■ Activity
Write out, without any change, the lines in the material below that run from the line with "3. 원래 던져줄 때" through the line with "11. GET vs POST", both included.

■ The data
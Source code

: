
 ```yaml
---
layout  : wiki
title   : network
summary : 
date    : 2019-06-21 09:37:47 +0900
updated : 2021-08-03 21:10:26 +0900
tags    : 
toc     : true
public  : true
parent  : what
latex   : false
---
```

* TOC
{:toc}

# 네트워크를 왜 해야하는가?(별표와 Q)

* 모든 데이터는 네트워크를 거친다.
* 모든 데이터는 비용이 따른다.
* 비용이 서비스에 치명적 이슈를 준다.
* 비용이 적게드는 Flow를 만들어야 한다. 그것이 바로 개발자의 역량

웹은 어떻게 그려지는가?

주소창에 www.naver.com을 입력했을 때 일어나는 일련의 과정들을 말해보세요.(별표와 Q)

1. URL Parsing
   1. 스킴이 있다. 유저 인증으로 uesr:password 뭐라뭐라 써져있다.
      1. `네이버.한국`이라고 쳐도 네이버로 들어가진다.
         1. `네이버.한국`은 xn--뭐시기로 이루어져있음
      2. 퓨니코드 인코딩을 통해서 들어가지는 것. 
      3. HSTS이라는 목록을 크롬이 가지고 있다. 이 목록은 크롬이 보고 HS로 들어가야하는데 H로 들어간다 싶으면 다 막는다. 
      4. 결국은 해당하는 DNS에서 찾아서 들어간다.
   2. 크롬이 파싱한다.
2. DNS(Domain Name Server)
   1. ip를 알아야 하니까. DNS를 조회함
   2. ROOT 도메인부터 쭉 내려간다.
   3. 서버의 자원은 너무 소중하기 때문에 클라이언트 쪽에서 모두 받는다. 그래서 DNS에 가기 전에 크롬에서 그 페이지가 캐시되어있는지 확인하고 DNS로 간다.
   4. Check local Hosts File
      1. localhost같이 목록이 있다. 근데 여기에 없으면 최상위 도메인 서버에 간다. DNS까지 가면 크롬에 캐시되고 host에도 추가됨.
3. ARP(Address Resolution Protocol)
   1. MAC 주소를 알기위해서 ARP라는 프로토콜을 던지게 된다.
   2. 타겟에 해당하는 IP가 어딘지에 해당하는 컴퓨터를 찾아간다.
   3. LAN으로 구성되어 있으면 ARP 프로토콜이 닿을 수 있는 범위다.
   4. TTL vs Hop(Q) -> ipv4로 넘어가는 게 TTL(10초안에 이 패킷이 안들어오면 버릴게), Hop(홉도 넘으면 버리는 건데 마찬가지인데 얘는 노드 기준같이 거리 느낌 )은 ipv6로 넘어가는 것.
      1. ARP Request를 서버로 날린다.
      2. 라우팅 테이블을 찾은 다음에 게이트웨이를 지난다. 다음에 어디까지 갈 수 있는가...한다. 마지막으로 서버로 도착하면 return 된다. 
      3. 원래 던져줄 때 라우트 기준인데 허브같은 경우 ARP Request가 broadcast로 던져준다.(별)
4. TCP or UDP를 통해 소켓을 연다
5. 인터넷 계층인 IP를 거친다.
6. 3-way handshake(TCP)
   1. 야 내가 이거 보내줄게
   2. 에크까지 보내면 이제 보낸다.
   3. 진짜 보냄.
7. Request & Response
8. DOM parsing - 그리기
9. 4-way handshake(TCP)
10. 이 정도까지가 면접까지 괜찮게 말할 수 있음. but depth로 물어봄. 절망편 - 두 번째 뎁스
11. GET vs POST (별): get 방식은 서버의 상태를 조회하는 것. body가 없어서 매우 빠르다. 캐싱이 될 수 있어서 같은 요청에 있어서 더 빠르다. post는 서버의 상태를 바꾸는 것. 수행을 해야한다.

...

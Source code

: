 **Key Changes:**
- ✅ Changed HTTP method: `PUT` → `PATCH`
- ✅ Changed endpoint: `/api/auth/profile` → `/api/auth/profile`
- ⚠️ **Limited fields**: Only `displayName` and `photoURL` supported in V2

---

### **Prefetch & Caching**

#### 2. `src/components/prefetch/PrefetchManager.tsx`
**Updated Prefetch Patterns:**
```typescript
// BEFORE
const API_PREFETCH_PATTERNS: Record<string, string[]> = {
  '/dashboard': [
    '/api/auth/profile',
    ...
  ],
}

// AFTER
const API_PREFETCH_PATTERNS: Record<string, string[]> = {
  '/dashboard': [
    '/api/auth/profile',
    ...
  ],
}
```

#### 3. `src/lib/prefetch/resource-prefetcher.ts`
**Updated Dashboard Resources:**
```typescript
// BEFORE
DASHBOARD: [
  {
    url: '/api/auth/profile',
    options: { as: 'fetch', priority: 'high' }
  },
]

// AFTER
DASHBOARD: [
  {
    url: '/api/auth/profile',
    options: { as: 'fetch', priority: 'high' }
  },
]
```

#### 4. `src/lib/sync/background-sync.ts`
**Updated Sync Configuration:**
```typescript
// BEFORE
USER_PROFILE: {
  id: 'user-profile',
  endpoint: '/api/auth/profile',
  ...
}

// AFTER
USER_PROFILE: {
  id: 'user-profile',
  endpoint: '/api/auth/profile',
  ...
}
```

■ Reply
      3. 원래 던져줄 때 라우트 기준인데 허브같은 경우 ARP Request가 broadcast로 던져준다.(별)
4. TCP or UDP를 통해 소켓을 연다
5. 인터넷 계층인 IP를 거친다.
6. 3-way handshake(TCP)
   1. 야 내가 이거 보내줄게
   2. 에크까지 보내면 이제 보낸다.
   3. 진짜 보냄.
7. Request & Response
8. DOM parsing - 그리기
9. 4-way handshake(TCP)
10. 이 정도까지가 면접까지 괜찮게 말할 수 있음. but depth로 물어봄. 절망편 - 두 번째 뎁스
11. GET vs POST (별): get 방식은 서버의 상태를 조회하는 것. body가 없어서 매우 빠르다. 캐싱이 될 수 있어서 같은 요청에 있어서 더 빠르다. post는 서버의 상태를 바꾸는 것. 수행을 해야한다.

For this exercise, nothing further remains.